(Extracted records)
_____

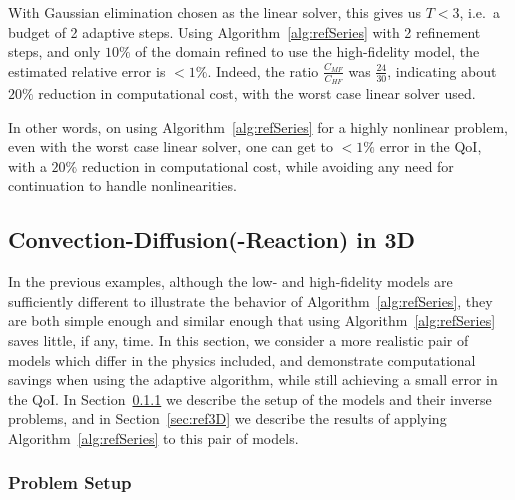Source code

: {With Gaussian elimination chosen as the linear solver, this gives us $T < 3$, i.e.\ a budget of 2 adaptive steps. Using Algorithm~\ref{alg:refSeries} with 2 refinement steps, and only $10\%$ of the domain refined to use the high-fidelity model, the estimated relative error is $<1\%$. Indeed, the ratio $\frac{C_{MF}}{C_{HF}}$ was $\frac{24}{30}$, indicating about $20\%$ reduction in computational cost, with the worst case linear solver used. 

In other words, on using Algorithm~\ref{alg:refSeries} for a highly nonlinear problem, even with the worst case linear solver, one can get to $<1\%$ error in the QoI, with a $20\%$ reduction in computational cost, while avoiding any need for continuation to handle nonlinearities. }

\subsection{Convection-Diffusion(-Reaction) in 3D} \label{sec:cdvcdr3D}

In the previous examples, although the low- and high-fidelity models are sufficiently different to illustrate the behavior of Algorithm~\ref{alg:refSeries}, they are both simple enough and similar enough that using Algorithm~\ref{alg:refSeries} saves little, if any, time. In this section, we consider a more realistic pair of models which differ in the physics included, and demonstrate computational savings when using the adaptive algorithm, while still achieving a small error in the QoI. In Section~\ref{sec:setup3D} we describe the setup of the models and their inverse problems, and in Section~\ref{sec:ref3D} we describe the results of applying Algorithm~\ref{alg:refSeries} to this pair of models.

\subsubsection{Problem Setup} \label{sec:setup3D}

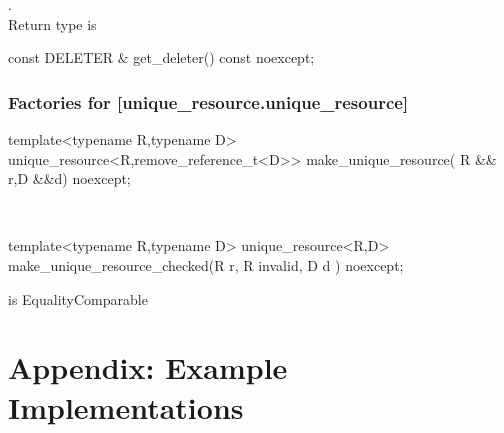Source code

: \documentclass[ebook,11pt,article]{memoir}
\begin{document}
\pnum
\returns {}. 
\\Return type is 


\begin{itemdecl}
const DELETER & get_deleter() const noexcept;
\end{itemdecl}

\pnum
\returns {}

\subsection {Factories for  [unique_resource.unique_resource]}
\begin{itemdecl}
template<typename R,typename D>
unique_resource<R,remove_reference_t<D>>
make_unique_resource( R && r,D &&d) noexcept;
\end{itemdecl}

\pnum
\returns {}\\


\begin{itemdecl}
template<typename R,typename D>
unique_resource<R,D>
make_unique_resource_checked(R r, R invalid, D d ) noexcept;
\end{itemdecl}

\pnum
\requires {} is EqualityComparable

\pnum
\returns {}



\chapter{Appendix: Example Implementations}
\end{document}
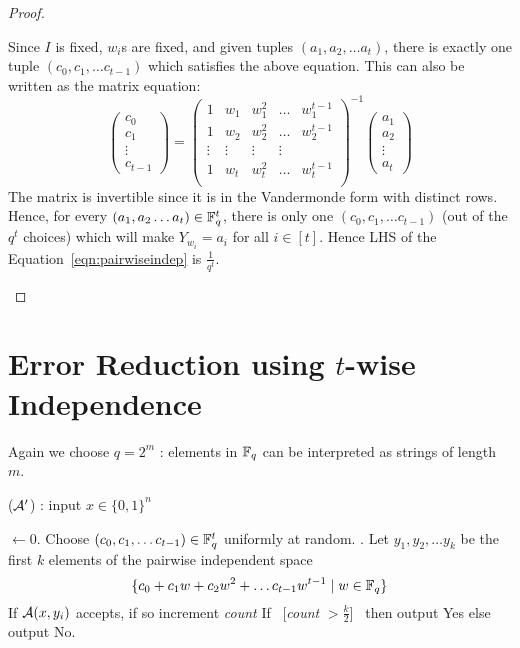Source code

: \begin{proof}
\begin{description}
Since $I$ is fixed, $w_i$s are fixed, and given tuples $(a_1, a_2, \ldots a_t)$, there is exactly one tuple $(c_0, c_1, \ldots c_{t-1})$ which satisfies the above equation.
This can also be written as the matrix equation:
\[
\begin{pmatrix}
c_0 \\
c_1 \\
\vdots \\
c_{t-1}
\end{pmatrix}
=
\begin{pmatrix}
1 & w_1 & w_1^2 & \ldots & w_1^{t-1} \\
1 & w_2 & w_2^2 & \ldots & w_2^{t-1} \\
\vdots & \vdots & \vdots & \vdots \\
1 & w_t & w_t^2 & \ldots & w_t^{t-1} \\
\end{pmatrix}^{-1}
\begin{pmatrix}
a_1 \\
a_2 \\
\vdots \\
a_t
\end{pmatrix}
\]
The matrix is invertible since it is in the Vandermonde form with distinct rows. Hence, for every $(a_1, a_2 \ldots a_t) \in {\mathbb{F}}_q^t $, there is only one $(c_0, c_1, \ldots c_{t-1})$ (out of the $q^t$ choices) which will make $Y_{w_i} = a_i$ for all $i \in [t]$. Hence LHS of the Equation~\ref{eqn:pairwiseindep} is $\frac{1}{q^t}$.
\end{description}
\end{proof}

\section{Error Reduction using $t$-wise Independence}
Again we choose $q = 2^m$ : elements in ${\mathbb{F}}_q$ can be interpreted as strings of length $m$.

\begin{algorithm}
\label{alg:twise-indep-amplification}
\caption{(${\cal{A}'}$) : input $x \in \{0,1\}^n$} 
\begin{algorithmic}[1]
 $\gets 0$. 
\State Choose $(c_0, c_1, \ldots c_{t-1}) \in {\mathbb{F}}_q^t$ uniformly at random. . 
\State Let $y_1, y_2, \ldots y_k$ be the first $k$ elements of the pairwise independent space 
\vspace{-3mm}
$$\{  c_0+c_1w+c_2w^2+ \ldots c_{t-1}w^{t-1} \mid w \in {\mathbb{F}}_q \}$$
\vspace{-10mm}
	\State If ${\cal{A}}(x,y_i)$ accepts, if so increment {\em count}
\EndFor
\State If ~[{\em count} $> \frac{k}{2}$]~ then output {\sc Yes} else output {\sc No}.
\end{algorithmic}
\end{algorithm}


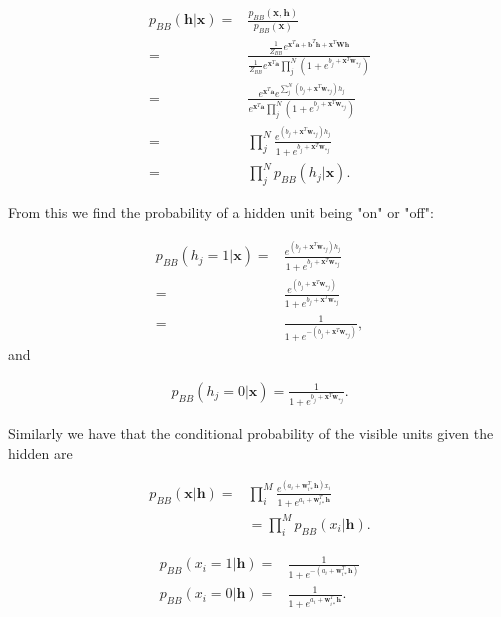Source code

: \documentclass[%
oneside,                 %
final,                   %
10pt]{article}
\begin{document}
\begin{align}
	p_{BB} (\bm{h}|\bm{x}) =& \frac{p_{BB} (\bm{x}, \bm{h})}{p_{BB} (\bm{x})} \nonumber \\
	=& \frac{ \frac{1}{Z_{BB}}  e^{\bm{x}^T \bm{a} + \bm{b}^T \bm{h} + \bm{x}^T \bm{W} \bm{h}} }
	        {\frac{1}{Z_{BB}} e^{\bm{x}^T \bm{a}} \prod_j^N (1 + e^{b_j + \bm{x}^T \bm{w}_{\ast j}})} \nonumber \\
	=& \frac{  e^{\bm{x}^T \bm{a}} e^{ \sum_j^N (b_j + \bm{x}^T \bm{w}_{\ast j} ) h_j} }
	        { e^{\bm{x}^T \bm{a}} \prod_j^N (1 + e^{b_j + \bm{x}^T \bm{w}_{\ast j}})} \nonumber \\
	=& \prod_j^N \frac{ e^{(b_j + \bm{x}^T \bm{w}_{\ast j} ) h_j}  }
	{1 + e^{b_j + \bm{x}^T \bm{w}_{\ast j}}} \nonumber \\
	=& \prod_j^N p_{BB} (h_j| \bm{x}) .
\end{align}

From this we find the probability of a hidden unit being "on" or "off":

\begin{align}
	p_{BB} (h_j=1 | \bm{x}) =&   \frac{ e^{(b_j + \bm{x}^T \bm{w}_{\ast j} ) h_j}  }
	{1 + e^{b_j + \bm{x}^T \bm{w}_{\ast j}}} \\
	=&  \frac{ e^{(b_j + \bm{x}^T \bm{w}_{\ast j} )}  }
	{1 + e^{b_j + \bm{x}^T \bm{w}_{\ast j}}} \\
	=&  \frac{ 1 }{1 + e^{-(b_j + \bm{x}^T \bm{w}_{\ast j})} } ,
\end{align}
and

\begin{align}
	p_{BB} (h_j=0 | \bm{x}) =\frac{ 1 }{1 + e^{b_j + \bm{x}^T \bm{w}_{\ast j}} } .
\end{align}


Similarly we have that the conditional probability of the visible units given the hidden are

\begin{align}
	p_{BB} (\bm{x}|\bm{h}) =& \prod_i^M \frac{ e^{ (a_i + \bm{w}_{i\ast}^T \bm{h}) x_i} }{ 1 + e^{a_i + \bm{w}_{i\ast}^T \bm{h}} } \\
	&= \prod_i^M p_{BB} (x_i | \bm{h}) .
\end{align}


\begin{align}
	p_{BB} (x_i=1 | \bm{h}) =& \frac{1}{1 + e^{-(a_i + \bm{w}_{i\ast}^T \bm{h} )}} \\
	p_{BB} (x_i=0 | \bm{h}) =& \frac{1}{1 + e^{a_i + \bm{w}_{i\ast}^T \bm{h} }} .
\end{align}
\end{document}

_____

§ ASSIGNED TASK
Should a picture appear among the entries, skip it and copy the rest exactly.

§ RESPONSE TO THE TASK
Source code

: {With Gaussian elimination chosen as the linear solver, this gives us $T < 3$, i.e.\ a budget of 2 adaptive steps. Using Algorithm~\ref{alg:refSeries} with 2 refinement steps, and only $10\%$ of the domain refined to use the high-fidelity model, the estimated relative error is $<1\%$. Indeed, the ratio $\frac{C_{MF}}{C_{HF}}$ was $\frac{24}{30}$, indicating about $20\%$ reduction in computational cost, with the worst case linear solver used. 

In other words, on using Algorithm~\ref{alg:refSeries} for a highly nonlinear problem, even with the worst case linear solver, one can get to $<1\%$ error in the QoI, with a $20\%$ reduction in computational cost, while avoiding any need for continuation to handle nonlinearities. }

\subsection{Convection-Diffusion(-Reaction) in 3D} \label{sec:cdvcdr3D}

In the previous examples, although the low- and high-fidelity models are sufficiently different to illustrate the behavior of Algorithm~\ref{alg:refSeries}, they are both simple enough and similar enough that using Algorithm~\ref{alg:refSeries} saves little, if any, time. In this section, we consider a more realistic pair of models which differ in the physics included, and demonstrate computational savings when using the adaptive algorithm, while still achieving a small error in the QoI. In Section~\ref{sec:setup3D} we describe the setup of the models and their inverse problems, and in Section~\ref{sec:ref3D} we describe the results of applying Algorithm~\ref{alg:refSeries} to this pair of models.

\subsubsection{Problem Setup} \label{sec:setup3D}

Source code

: \documentclass[ebook,11pt,article]{memoir}
\begin{document}
\pnum
\returns {}. 
\\Return type is 


\begin{itemdecl}
const DELETER & get_deleter() const noexcept;
\end{itemdecl}

\pnum
\returns {}

\subsection {Factories for  [unique_resource.unique_resource]}
\begin{itemdecl}
template<typename R,typename D>
unique_resource<R,remove_reference_t<D>>
make_unique_resource( R && r,D &&d) noexcept;
\end{itemdecl}

\pnum
\returns {}\\


\begin{itemdecl}
template<typename R,typename D>
unique_resource<R,D>
make_unique_resource_checked(R r, R invalid, D d ) noexcept;
\end{itemdecl}

\pnum
\requires {} is EqualityComparable

\pnum
\returns {}



\chapter{Appendix: Example Implementations}
\end{document}
Source code

: \begin{proof}
\begin{description}
Since $I$ is fixed, $w_i$s are fixed, and given tuples $(a_1, a_2, \ldots a_t)$, there is exactly one tuple $(c_0, c_1, \ldots c_{t-1})$ which satisfies the above equation.
This can also be written as the matrix equation:
\[
\begin{pmatrix}
c_0 \\
c_1 \\
\vdots \\
c_{t-1}
\end{pmatrix}
=
\begin{pmatrix}
1 & w_1 & w_1^2 & \ldots & w_1^{t-1} \\
1 & w_2 & w_2^2 & \ldots & w_2^{t-1} \\
\vdots & \vdots & \vdots & \vdots \\
1 & w_t & w_t^2 & \ldots & w_t^{t-1} \\
\end{pmatrix}^{-1}
\begin{pmatrix}
a_1 \\
a_2 \\
\vdots \\
a_t
\end{pmatrix}
\]
The matrix is invertible since it is in the Vandermonde form with distinct rows. Hence, for every $(a_1, a_2 \ldots a_t) \in {\mathbb{F}}_q^t $, there is only one $(c_0, c_1, \ldots c_{t-1})$ (out of the $q^t$ choices) which will make $Y_{w_i} = a_i$ for all $i \in [t]$. Hence LHS of the Equation~\ref{eqn:pairwiseindep} is $\frac{1}{q^t}$.
\end{description}
\end{proof}

\section{Error Reduction using $t$-wise Independence}
Again we choose $q = 2^m$ : elements in ${\mathbb{F}}_q$ can be interpreted as strings of length $m$.

\begin{algorithm}
\label{alg:twise-indep-amplification}
\caption{(${\cal{A}'}$) : input $x \in \{0,1\}^n$} 
\begin{algorithmic}[1]
 $\gets 0$. 
\State Choose $(c_0, c_1, \ldots c_{t-1}) \in {\mathbb{F}}_q^t$ uniformly at random. . 
\State Let $y_1, y_2, \ldots y_k$ be the first $k$ elements of the pairwise independent space 
\vspace{-3mm}
$$\{  c_0+c_1w+c_2w^2+ \ldots c_{t-1}w^{t-1} \mid w \in {\mathbb{F}}_q \}$$
\vspace{-10mm}
	\State If ${\cal{A}}(x,y_i)$ accepts, if so increment {\em count}
\EndFor
\State If ~[{\em count} $> \frac{k}{2}$]~ then output {\sc Yes} else output {\sc No}.
\end{algorithmic}
\end{algorithm}


Source code

: \documentclass[%
oneside,                 %
final,                   %
10pt]{article}
\begin{document}
\begin{align}
	p_{BB} (\bm{h}|\bm{x}) =& \frac{p_{BB} (\bm{x}, \bm{h})}{p_{BB} (\bm{x})} \nonumber \\
	=& \frac{ \frac{1}{Z_{BB}}  e^{\bm{x}^T \bm{a} + \bm{b}^T \bm{h} + \bm{x}^T \bm{W} \bm{h}} }
	        {\frac{1}{Z_{BB}} e^{\bm{x}^T \bm{a}} \prod_j^N (1 + e^{b_j + \bm{x}^T \bm{w}_{\ast j}})} \nonumber \\
	=& \frac{  e^{\bm{x}^T \bm{a}} e^{ \sum_j^N (b_j + \bm{x}^T \bm{w}_{\ast j} ) h_j} }
	        { e^{\bm{x}^T \bm{a}} \prod_j^N (1 + e^{b_j + \bm{x}^T \bm{w}_{\ast j}})} \nonumber \\
	=& \prod_j^N \frac{ e^{(b_j + \bm{x}^T \bm{w}_{\ast j} ) h_j}  }
	{1 + e^{b_j + \bm{x}^T \bm{w}_{\ast j}}} \nonumber \\
	=& \prod_j^N p_{BB} (h_j| \bm{x}) .
\end{align}

From this we find the probability of a hidden unit being "on" or "off":

\begin{align}
	p_{BB} (h_j=1 | \bm{x}) =&   \frac{ e^{(b_j + \bm{x}^T \bm{w}_{\ast j} ) h_j}  }
	{1 + e^{b_j + \bm{x}^T \bm{w}_{\ast j}}} \\
	=&  \frac{ e^{(b_j + \bm{x}^T \bm{w}_{\ast j} )}  }
	{1 + e^{b_j + \bm{x}^T \bm{w}_{\ast j}}} \\
	=&  \frac{ 1 }{1 + e^{-(b_j + \bm{x}^T \bm{w}_{\ast j})} } ,
\end{align}
and

\begin{align}
	p_{BB} (h_j=0 | \bm{x}) =\frac{ 1 }{1 + e^{b_j + \bm{x}^T \bm{w}_{\ast j}} } .
\end{align}


Similarly we have that the conditional probability of the visible units given the hidden are

\begin{align}
	p_{BB} (\bm{x}|\bm{h}) =& \prod_i^M \frac{ e^{ (a_i + \bm{w}_{i\ast}^T \bm{h}) x_i} }{ 1 + e^{a_i + \bm{w}_{i\ast}^T \bm{h}} } \\
	&= \prod_i^M p_{BB} (x_i | \bm{h}) .
\end{align}


\begin{align}
	p_{BB} (x_i=1 | \bm{h}) =& \frac{1}{1 + e^{-(a_i + \bm{w}_{i\ast}^T \bm{h} )}} \\
	p_{BB} (x_i=0 | \bm{h}) =& \frac{1}{1 + e^{a_i + \bm{w}_{i\ast}^T \bm{h} }} .
\end{align}
\end{document}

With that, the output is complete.